What to work on
Search the records for the string "Command", then copy each line where it appears.

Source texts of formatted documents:

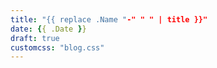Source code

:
 ```yaml
---
title: "{{ replace .Name "-" " " | title }}"
date: {{ .Date }}
draft: true
customcss: "blog.css"
---
```


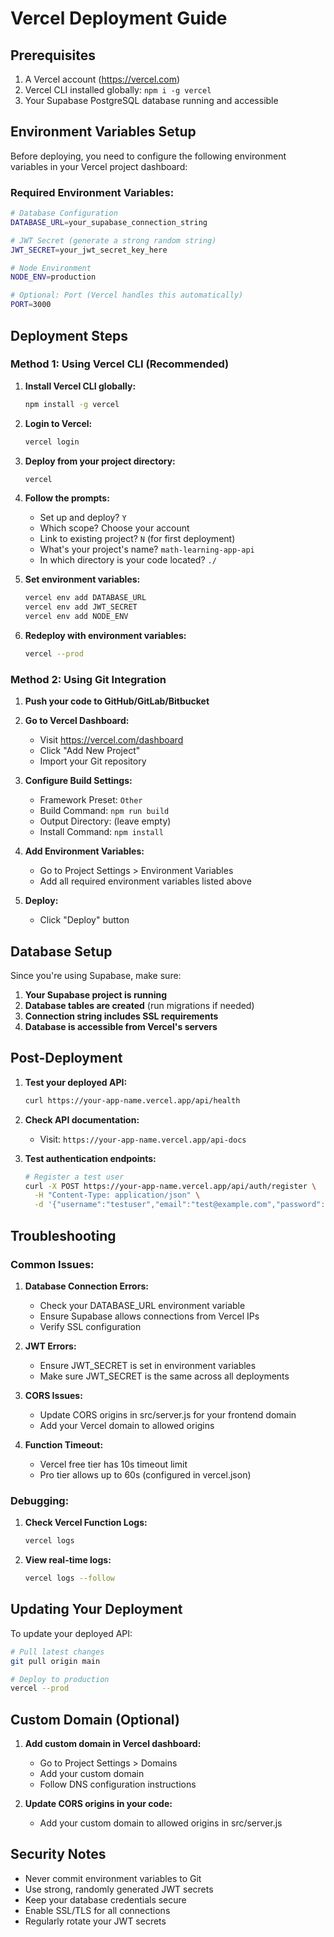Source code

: # Vercel Deployment Guide

## Prerequisites
1. A Vercel account (https://vercel.com)
2. Vercel CLI installed globally: `npm i -g vercel`
3. Your Supabase PostgreSQL database running and accessible

## Environment Variables Setup

Before deploying, you need to configure the following environment variables in your Vercel project dashboard:

### Required Environment Variables:
```bash
# Database Configuration
DATABASE_URL=your_supabase_connection_string

# JWT Secret (generate a strong random string)
JWT_SECRET=your_jwt_secret_key_here

# Node Environment
NODE_ENV=production

# Optional: Port (Vercel handles this automatically)
PORT=3000
```

## Deployment Steps

### Method 1: Using Vercel CLI (Recommended)

1. **Install Vercel CLI globally:**
   ```bash
   npm install -g vercel
   ```

2. **Login to Vercel:**
   ```bash
   vercel login
   ```

3. **Deploy from your project directory:**
   ```bash
   vercel
   ```

4. **Follow the prompts:**
   - Set up and deploy? `Y`
   - Which scope? Choose your account
   - Link to existing project? `N` (for first deployment)
   - What's your project's name? `math-learning-app-api`
   - In which directory is your code located? `./`

5. **Set environment variables:**
   ```bash
   vercel env add DATABASE_URL
   vercel env add JWT_SECRET
   vercel env add NODE_ENV
   ```

6. **Redeploy with environment variables:**
   ```bash
   vercel --prod
   ```

### Method 2: Using Git Integration

1. **Push your code to GitHub/GitLab/Bitbucket**

2. **Go to Vercel Dashboard:**
   - Visit https://vercel.com/dashboard
   - Click "Add New Project"
   - Import your Git repository

3. **Configure Build Settings:**
   - Framework Preset: `Other`
   - Build Command: `npm run build`
   - Output Directory: (leave empty)
   - Install Command: `npm install`

4. **Add Environment Variables:**
   - Go to Project Settings > Environment Variables
   - Add all required environment variables listed above

5. **Deploy:**
   - Click "Deploy" button

## Database Setup

Since you're using Supabase, make sure:

1. **Your Supabase project is running**
2. **Database tables are created** (run migrations if needed)
3. **Connection string includes SSL requirements**
4. **Database is accessible from Vercel's servers**

## Post-Deployment

1. **Test your deployed API:**
   ```bash
   curl https://your-app-name.vercel.app/api/health
   ```

2. **Check API documentation:**
   - Visit: `https://your-app-name.vercel.app/api-docs`

3. **Test authentication endpoints:**
   ```bash
   # Register a test user
   curl -X POST https://your-app-name.vercel.app/api/auth/register \
     -H "Content-Type: application/json" \
     -d '{"username":"testuser","email":"test@example.com","password":"password123"}'
   ```

## Troubleshooting

### Common Issues:

1. **Database Connection Errors:**
   - Check your DATABASE_URL environment variable
   - Ensure Supabase allows connections from Vercel IPs
   - Verify SSL configuration

2. **JWT Errors:**
   - Ensure JWT_SECRET is set in environment variables
   - Make sure JWT_SECRET is the same across all deployments

3. **CORS Issues:**
   - Update CORS origins in src/server.js for your frontend domain
   - Add your Vercel domain to allowed origins

4. **Function Timeout:**
   - Vercel free tier has 10s timeout limit
   - Pro tier allows up to 60s (configured in vercel.json)

### Debugging:

1. **Check Vercel Function Logs:**
   ```bash
   vercel logs
   ```

2. **View real-time logs:**
   ```bash
   vercel logs --follow
   ```

## Updating Your Deployment

To update your deployed API:

```bash
# Pull latest changes
git pull origin main

# Deploy to production
vercel --prod
```

## Custom Domain (Optional)

1. **Add custom domain in Vercel dashboard:**
   - Go to Project Settings > Domains
   - Add your custom domain
   - Follow DNS configuration instructions

2. **Update CORS origins in your code:**
   - Add your custom domain to allowed origins in src/server.js

## Security Notes

- Never commit environment variables to Git
- Use strong, randomly generated JWT secrets
- Keep your database credentials secure
- Enable SSL/TLS for all connections
- Regularly rotate your JWT secrets
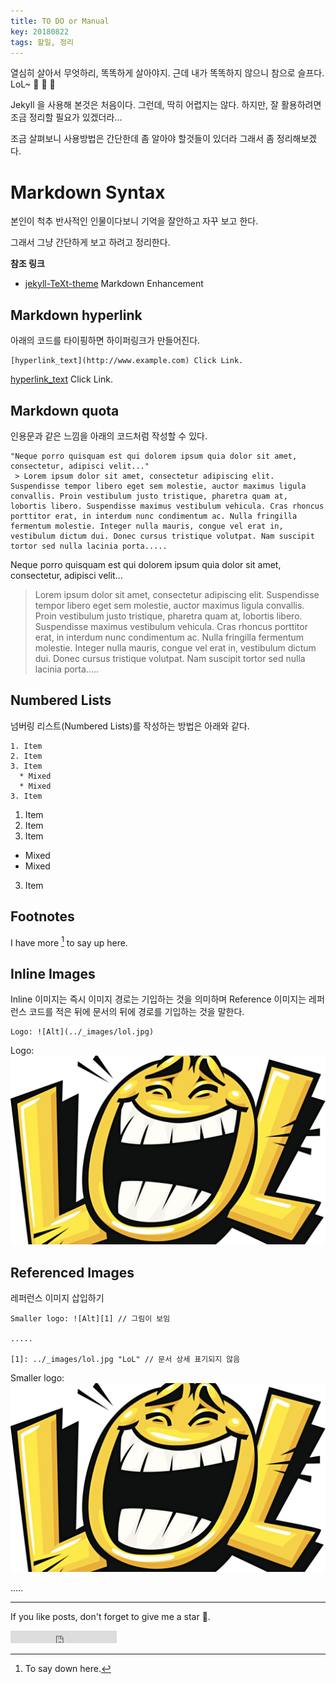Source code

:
 ```yaml
---
title: TO DO or Manual
key: 20180822
tags: 할일, 정리
---
```


열심히 살아서 무엇하리, 똑똑하게 살아야지. 근데 내가 똑똑하지 않으니 참으로 슬프다. LoL~ :ghost: :ghost: :ghost:

<!--more-->

Jekyll 을 사용해 본것은 처음이다. 그런데, 딱히 어렵지는 않다. 하지만, 잘 활용하려면 조금 정리할 필요가 있겠더라...

조금 살펴보니 사용방법은 간단한데 좀 알아야 할것들이 있더라 그래서 좀 정리해보겠다.

# Markdown Syntax

본인이 척추 반사적인 인물이다보니 기억을 잘안하고 자꾸 보고 한다.

그래서 그냥 간단하게 보고 하려고 정리한다.

**참조 링크**
- [jekyll-TeXt-theme](https://tianqi.name/jekyll-TeXt-theme/docs/en/markdown-enhancements) Markdown Enhancement

## Markdown hyperlink

아래의 코드를 타이핑하면 하이퍼링크가 만들어진다.

```
[hyperlink_text](http://www.example.com) Click Link.
```

[hyperlink_text](http://www.example.com) Click Link.


## Markdown quota

인용문과 같은 느낌을 아래의 코드처럼 작성할 수 있다.

```
"Neque porro quisquam est qui dolorem ipsum quia dolor sit amet, consectetur, adipisci velit..."
 > Lorem ipsum dolor sit amet, consectetur adipiscing elit. Suspendisse tempor libero eget sem molestie, auctor maximus ligula convallis. Proin vestibulum justo tristique, pharetra quam at, lobortis libero. Suspendisse maximus vestibulum vehicula. Cras rhoncus porttitor erat, in interdum nunc condimentum ac. Nulla fringilla fermentum molestie. Integer nulla mauris, congue vel erat in, vestibulum dictum dui. Donec cursus tristique volutpat. Nam suscipit tortor sed nulla lacinia porta.....
```

Neque porro quisquam est qui dolorem ipsum quia dolor sit amet, consectetur, adipisci velit...
 > Lorem ipsum dolor sit amet, consectetur adipiscing elit. Suspendisse tempor libero eget sem molestie, auctor maximus ligula convallis. Proin vestibulum justo tristique, pharetra quam at, lobortis libero. Suspendisse maximus vestibulum vehicula. Cras rhoncus porttitor erat, in interdum nunc condimentum ac. Nulla fringilla fermentum molestie. Integer nulla mauris, congue vel erat in, vestibulum dictum dui. Donec cursus tristique volutpat. Nam suscipit tortor sed nulla lacinia porta.....


## Numbered Lists

넘버링 리스트(Numbered Lists)를 작성하는 방법은 아래와 같다.

```
1. Item
2. Item
3. Item
  * Mixed
  * Mixed
3. Item
```

1. Item
2. Item
3. Item
  * Mixed
  * Mixed
3. Item

## Footnotes

I have more [^1] to say up here.

[^1]: To say down here.

## Inline Images

Inline 이미지는 즉시 이미지 경로는 기입하는 것을 의미하며 Reference 이미지는 레퍼런스 코드를 적은 뒤에 문서의 뒤에 경로를 기입하는 것을 말한다.

```
Logo: ![Alt](../_images/lol.jpg)
```

Logo: ![Alt](../_images/lol.jpg)

## Referenced Images

레퍼런스 이미지 삽입하기

```
Smaller logo: ![Alt][1] // 그림이 보임

.....

[1]: ../_images/lol.jpg "LoL" // 문서 상세 표기되지 않음

```
Smaller logo: ![Alt][1]

.....

[1]: ../_images/lol.jpg "LoL"


<!-- 자바스크립트 코드 넣기
{% highlight javascript %}
(() => console.log('hello, world!'))();
{% endhighlight %}

->

<!--
Just For Test [config the site](https://tianqi.name/jekyll-TeXt-theme/docs/en/configuration) or [writing a post](https://tianqi.name/jekyll-TeXt-theme/docs/en/writing-posts) next. Please feel free to [create an issue](https://github.com/kitian616/jekyll-TeXt-theme/issues) or [send me email](mailto:kitian616@outlook.com) if you have any questions.
-->

---

If you like posts, don't forget to give me a star :star2:.

<iframe src="https://ghbtns.com/github-btn.html?user=kitian616&repo=jekyll-TeXt-theme&type=star&count=true" frameborder="0" scrolling="0" width="170px" height="20px"></iframe>
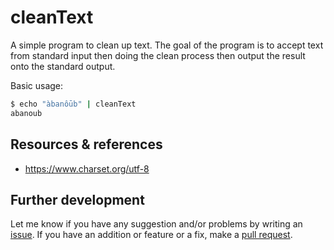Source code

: # cleanText

A simple program to clean up text. The goal of the program is to accept text from standard input then doing the clean process then output the result onto the standard output.

Basic usage:

```sh
$ echo "àbanôūb" | cleanText
abanoub
```

## Resources & references

- <https://www.charset.org/utf-8>

## Further development

Let me know if you have any suggestion and/or problems by writing an [issue](https://github.com/abanoubha/cleanText/issues). If you have an addition or feature or a fix, make a [pull request](https://github.com/abanoubha/cleanText/pulls).
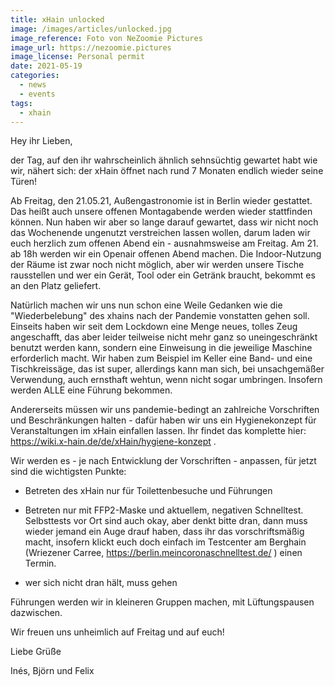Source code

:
 ```yaml
---
title: xHain unlocked
image: /images/articles/unlocked.jpg
image_reference: Foto von NeZoomie Pictures
image_url: https://nezoomie.pictures
image_license: Personal permit
date: 2021-05-19
categories:
  - news
  - events
tags:
  - xhain
---
```


Hey ihr Lieben,

der Tag, auf den ihr wahrscheinlich ähnlich sehnsüchtig gewartet habt wie wir, nähert sich: der xHain öffnet nach rund 7 Monaten endlich wieder seine Türen!

Ab Freitag, den 21.05.21, Außengastronomie ist in Berlin wieder gestattet. Das heißt auch unsere offenen Montagabende werden wieder stattfinden können.
Nun haben wir aber so lange darauf gewartet, dass wir nicht noch das Wochenende ungenutzt verstreichen lassen wollen, darum laden wir euch herzlich zum offenen Abend ein - ausnahmsweise am Freitag.
Am 21. ab 18h werden wir ein Openair offenen Abend machen. Die Indoor-Nutzung der Räume ist zwar noch nicht möglich, aber wir werden unsere Tische rausstellen und wer ein Gerät, Tool oder ein Getränk braucht, bekommt es an den Platz geliefert.

Natürlich machen wir uns nun schon eine Weile Gedanken wie die "Wiederbelebung" des xhains nach der Pandemie vonstatten gehen soll.
Einseits haben wir seit dem Lockdown eine Menge neues, tolles Zeug angeschafft, das aber leider teilweise nicht mehr ganz so uneingeschränkt benutzt werden kann, sondern eine Einweisung in die jeweilige Maschine erforderlich macht. Wir haben zum Beispiel im Keller eine Band- und eine Tischkreissäge, das ist super, allerdings kann man sich, bei unsachgemäßer Verwendung, auch ernsthaft wehtun, wenn nicht sogar umbringen. Insofern werden ALLE eine Führung bekommen.

Andererseits müssen wir uns pandemie-bedingt an zahlreiche Vorschriften und Beschränkungen halten - dafür haben wir uns ein Hygienekonzept für Veranstaltungen im xHain einfallen lassen. Ihr findet das komplette hier: https://wiki.x-hain.de/de/xHain/hygiene-konzept .

Wir werden es - je nach Entwicklung der Vorschriften - anpassen, für jetzt sind die wichtigsten Punkte:

- Betreten des xHain nur für Toilettenbesuche und Führungen

- Betreten nur mit FFP2-Maske und aktuellem, negativen Schnelltest. Selbsttests vor Ort sind auch okay, aber denkt bitte dran, dann muss wieder jemand ein Auge drauf haben, dass ihr das vorschriftsmäßig macht, insofern klickt euch doch einfach im Testcenter am Berghain (Wriezener Carree, https://berlin.meincoronaschnelltest.de/ ) einen Termin.

- wer sich nicht dran hält, muss gehen

Führungen werden wir in kleineren Gruppen machen, mit Lüftungspausen dazwischen.

Wir freuen uns unheimlich auf Freitag und auf euch!

Liebe Grüße

Inés, Björn und Felix
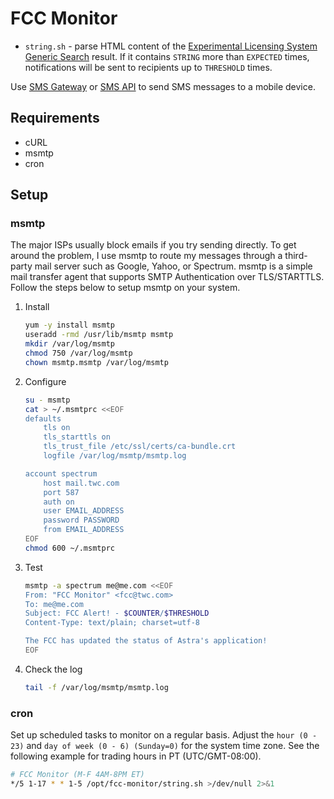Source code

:# FCC Monitor
* `string.sh` - parse HTML content of the [Experimental Licensing System Generic Search](https://apps.fcc.gov/oetcf/els/reports/GenericSearch.cfm) result. If it contains `STRING` more than `EXPECTED` times, notifications will be sent to recipients up to `THRESHOLD` times.

Use [SMS Gateway](https://en.wikipedia.org/wiki/SMS_gateway#Email_clients) or [SMS API](https://www.twilio.com/) to send SMS messages to a mobile device.

## Requirements
* cURL
* msmtp
* cron

## Setup
### msmtp
The major ISPs usually block emails if you try sending directly. To get around the problem, I use msmtp to route my messages through a third-party mail server such as Google, Yahoo, or Spectrum. msmtp is a simple mail transfer agent that supports SMTP Authentication over TLS/STARTTLS. Follow the steps below to setup msmtp on your system.
1. Install
   ```bash
   yum -y install msmtp
   useradd -rmd /usr/lib/msmtp msmtp
   mkdir /var/log/msmtp
   chmod 750 /var/log/msmtp
   chown msmtp.msmtp /var/log/msmtp
   ```
1. Configure
   ```bash
   su - msmtp
   cat > ~/.msmtprc <<EOF
   defaults
       tls on
       tls_starttls on
       tls_trust_file /etc/ssl/certs/ca-bundle.crt
       logfile /var/log/msmtp/msmtp.log
   
   account spectrum
       host mail.twc.com
       port 587
       auth on
       user EMAIL_ADDRESS
       password PASSWORD
       from EMAIL_ADDRESS
   EOF
   chmod 600 ~/.msmtprc
   ```
1. Test
   ```bash
   msmtp -a spectrum me@me.com <<EOF
   From: "FCC Monitor" <fcc@twc.com>
   To: me@me.com
   Subject: FCC Alert! - $COUNTER/$THRESHOLD
   Content-Type: text/plain; charset=utf-8
   
   The FCC has updated the status of Astra's application!
   EOF
   ```
1. Check the log
   ```bash
   tail -f /var/log/msmtp/msmtp.log
   ```

### cron
Set up scheduled tasks to monitor on a regular basis. Adjust the `hour (0 - 23)` and `day of week (0 - 6) (Sunday=0)` for the system time zone. See the following example for trading hours in PT (UTC/GMT-08:00).
```bash
# FCC Monitor (M-F 4AM-8PM ET)
*/5 1-17 * * 1-5 /opt/fcc-monitor/string.sh >/dev/null 2>&1
```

Task result
   - Build Command: `npm run build`
   - Install Command: `npm install`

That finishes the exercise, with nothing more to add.